[Stored items]
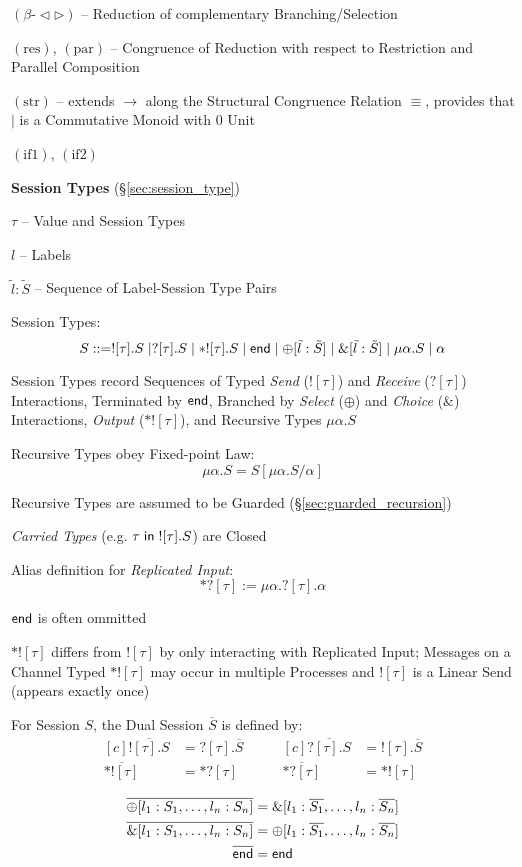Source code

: $(\beta\text{-}\lhd\rhd)$ -- Reduction of complementary
Branching/Selection

$(\text{res})$, $(\text{par})$ -- Congruence of Reduction with respect
to Restriction and Parallel Composition %

$(\text{str})$ -- extends $\rightarrow$ along the Structural
Congruence Relation $\equiv$, provides that $|$ is a Commutative
Monoid with $0$ Unit

$(\text{if1})$, $(\text{if2})$ %


\textbf{Session Types} (\S\ref{sec:session_type})

$\tau$ -- Value and Session Types

$l$ -- Labels

$\tilde{l}:\tilde{S}$ -- Sequence of Label-Session Type Pairs

Session Types:
\[
  S ::= ![\tau].S \mid ?[\tau].S \mid *![\tau].S
    \mid \mathsf{end} \mid \oplus[\tilde{l}:\tilde{S}]
    \mid \&[\tilde{l}:\tilde{S}] \mid \mu\alpha.S \mid \alpha
\]

Session Types record Sequences of Typed \emph{Send} ($![\tau]$) and
\emph{Receive} ($?[\tau]$) Interactions, Terminated by $\mathsf{end}$,
Branched by \emph{Select} ($\oplus$) and \emph{Choice} ($\&$)
Interactions, \emph{Output} ($*![\tau]$), and Recursive Types
$\mu\alpha.S$

Recursive Types obey Fixed-point Law:
\[
  \mu\alpha.S = S[\mu\alpha.S/\alpha]
\]

Recursive Types are assumed to be Guarded
(\S\ref{sec:guarded_recursion})

\emph{Carried Types} (e.g. $\tau \;\mathsf{in}\; ![\tau].S$) are Closed %

Alias definition for \emph{Replicated Input}:
\[
  *?[\tau] := \mu\alpha.?[\tau].\alpha
\]

\fist $\mathsf{end}$ is often ommitted

$*![\tau]$ differs from $![\tau]$ by only interacting with Replicated
Input; Messages on a Channel Typed $*![\tau]$ may occur in multiple
Processes and $![\tau]$ is a Linear Send (appears exactly once)

For Session $S$, the Dual Session $\overline{S}$ is defined by:
\[
\begin{aligned}[c]
  \overline{![\tau].S} &= ?[\tau].\overline{S} \\
  \overline{*![\tau]} &= *?[\tau] \\
\end{aligned}
\quad\quad
\begin{aligned}[c]
  \overline{?[\tau].S} &= ![\tau].\overline{S} \\
  \overline{*?[\tau]} &= *![\tau] \\
\end{aligned}
\]\[
\begin{split}
  \overline{\oplus[l_1:S_1, \ldots, l_n:S_n]}
    &= \&[l_1:\overline{S_1}, \ldots, l_n:\overline{S_n}] \\
  \overline{\&[l_1:S_1, \ldots, l_n:S_n]}
    &= \oplus[l_1:\overline{S_1}, \ldots, l_n:\overline{S_n}] \\
  \overline{\mathsf{end}} &= \mathsf{end}
\end{split}
\]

### Exercise brief
For this answer, return word for word the lines from the first line of the records through the line containing "along the Structural". Omit the pictures.

### Written answer
Source code

: $(\beta\text{-}\lhd\rhd)$ -- Reduction of complementary
Branching/Selection

$(\text{res})$, $(\text{par})$ -- Congruence of Reduction with respect
to Restriction and Parallel Composition %

$(\text{str})$ -- extends $\rightarrow$ along the Structural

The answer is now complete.